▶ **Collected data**
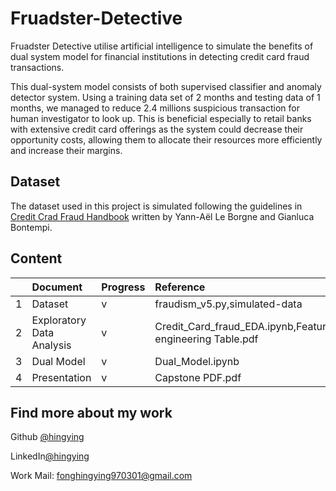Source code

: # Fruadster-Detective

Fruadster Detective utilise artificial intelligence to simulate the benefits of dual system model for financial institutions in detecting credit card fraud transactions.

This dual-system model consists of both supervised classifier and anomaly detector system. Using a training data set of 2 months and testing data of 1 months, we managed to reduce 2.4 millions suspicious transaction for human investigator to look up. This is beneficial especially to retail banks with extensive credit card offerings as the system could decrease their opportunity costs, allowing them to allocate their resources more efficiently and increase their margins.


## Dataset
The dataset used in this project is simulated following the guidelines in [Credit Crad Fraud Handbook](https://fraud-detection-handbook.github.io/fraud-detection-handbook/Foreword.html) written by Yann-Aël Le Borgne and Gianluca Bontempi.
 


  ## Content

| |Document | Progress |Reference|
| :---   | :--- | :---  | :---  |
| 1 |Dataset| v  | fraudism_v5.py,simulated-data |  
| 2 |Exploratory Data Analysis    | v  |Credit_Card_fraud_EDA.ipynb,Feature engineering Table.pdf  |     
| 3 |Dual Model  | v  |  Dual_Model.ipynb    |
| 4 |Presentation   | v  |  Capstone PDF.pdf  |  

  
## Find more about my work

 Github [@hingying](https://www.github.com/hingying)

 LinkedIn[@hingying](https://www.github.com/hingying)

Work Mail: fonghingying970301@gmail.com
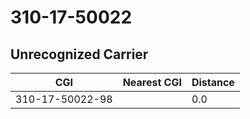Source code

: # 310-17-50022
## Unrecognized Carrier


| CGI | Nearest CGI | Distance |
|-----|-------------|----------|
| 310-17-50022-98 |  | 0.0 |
...
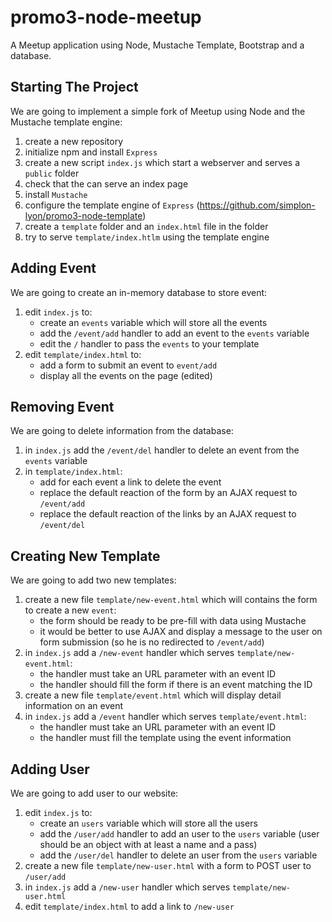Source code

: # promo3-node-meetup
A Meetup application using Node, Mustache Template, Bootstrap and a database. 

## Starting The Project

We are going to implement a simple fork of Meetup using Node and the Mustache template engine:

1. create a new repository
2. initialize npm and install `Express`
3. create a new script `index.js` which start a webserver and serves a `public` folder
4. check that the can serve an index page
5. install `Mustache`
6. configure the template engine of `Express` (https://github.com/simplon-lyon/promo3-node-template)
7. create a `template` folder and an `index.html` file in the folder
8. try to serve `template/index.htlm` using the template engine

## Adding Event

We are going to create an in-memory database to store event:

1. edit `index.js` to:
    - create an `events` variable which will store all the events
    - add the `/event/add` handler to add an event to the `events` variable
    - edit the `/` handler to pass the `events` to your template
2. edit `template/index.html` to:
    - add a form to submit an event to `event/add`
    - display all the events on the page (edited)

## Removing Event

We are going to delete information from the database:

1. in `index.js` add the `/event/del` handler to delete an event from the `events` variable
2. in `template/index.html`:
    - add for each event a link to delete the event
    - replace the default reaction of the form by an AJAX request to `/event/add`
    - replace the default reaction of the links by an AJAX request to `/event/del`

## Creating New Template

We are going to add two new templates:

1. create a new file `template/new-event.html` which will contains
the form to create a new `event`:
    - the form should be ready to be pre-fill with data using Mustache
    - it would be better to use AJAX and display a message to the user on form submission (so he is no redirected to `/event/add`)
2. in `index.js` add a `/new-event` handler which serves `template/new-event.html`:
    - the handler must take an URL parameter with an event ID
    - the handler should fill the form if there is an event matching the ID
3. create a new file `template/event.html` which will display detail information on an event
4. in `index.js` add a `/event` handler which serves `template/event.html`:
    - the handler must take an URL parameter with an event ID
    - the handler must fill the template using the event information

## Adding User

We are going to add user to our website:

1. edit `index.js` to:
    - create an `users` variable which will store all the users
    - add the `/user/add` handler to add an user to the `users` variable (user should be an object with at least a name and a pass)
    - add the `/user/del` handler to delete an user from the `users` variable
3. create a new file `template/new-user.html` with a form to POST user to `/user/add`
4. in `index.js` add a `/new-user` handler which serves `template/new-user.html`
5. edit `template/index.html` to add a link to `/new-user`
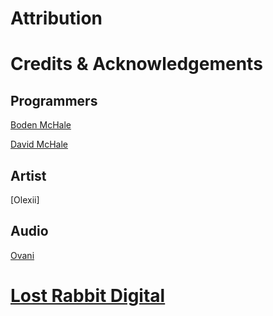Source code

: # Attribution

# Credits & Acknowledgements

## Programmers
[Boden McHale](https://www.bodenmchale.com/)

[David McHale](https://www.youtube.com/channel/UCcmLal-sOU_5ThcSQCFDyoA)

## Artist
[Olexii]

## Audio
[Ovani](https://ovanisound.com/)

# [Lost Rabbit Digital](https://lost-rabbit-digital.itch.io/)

▶ **EXERCISE DIRECTIONS**
In the lines above, find the word "replace" and copy each line that contains it.

▶ **RESULT**
    - replace the default reaction of the form by an AJAX request to `/event/add`
    - replace the default reaction of the links by an AJAX request to `/event/del`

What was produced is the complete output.